### TASK BRIEF
Using the entries that follow, collect the lines where the word "your" appears.

---*---

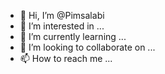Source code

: - 👋 Hi, I’m @Pimsalabi
- 👀 I’m interested in ...
- 🌱 I’m currently learning ...
- 💞️ I’m looking to collaborate on ...
- 📫 How to reach me ...

<!---
Pimsalabi/Pimsalabi is a ✨ special ✨ repository because its `README.md` (this file) appears on your GitHub profile.
You can click the Preview link to take a look at your changes.
--->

---*---

### ANSWER SECTION
Pimsalabi/Pimsalabi is a ✨ special ✨ repository because its `README.md` (this file) appears on your GitHub profile.
You can click the Preview link to take a look at your changes.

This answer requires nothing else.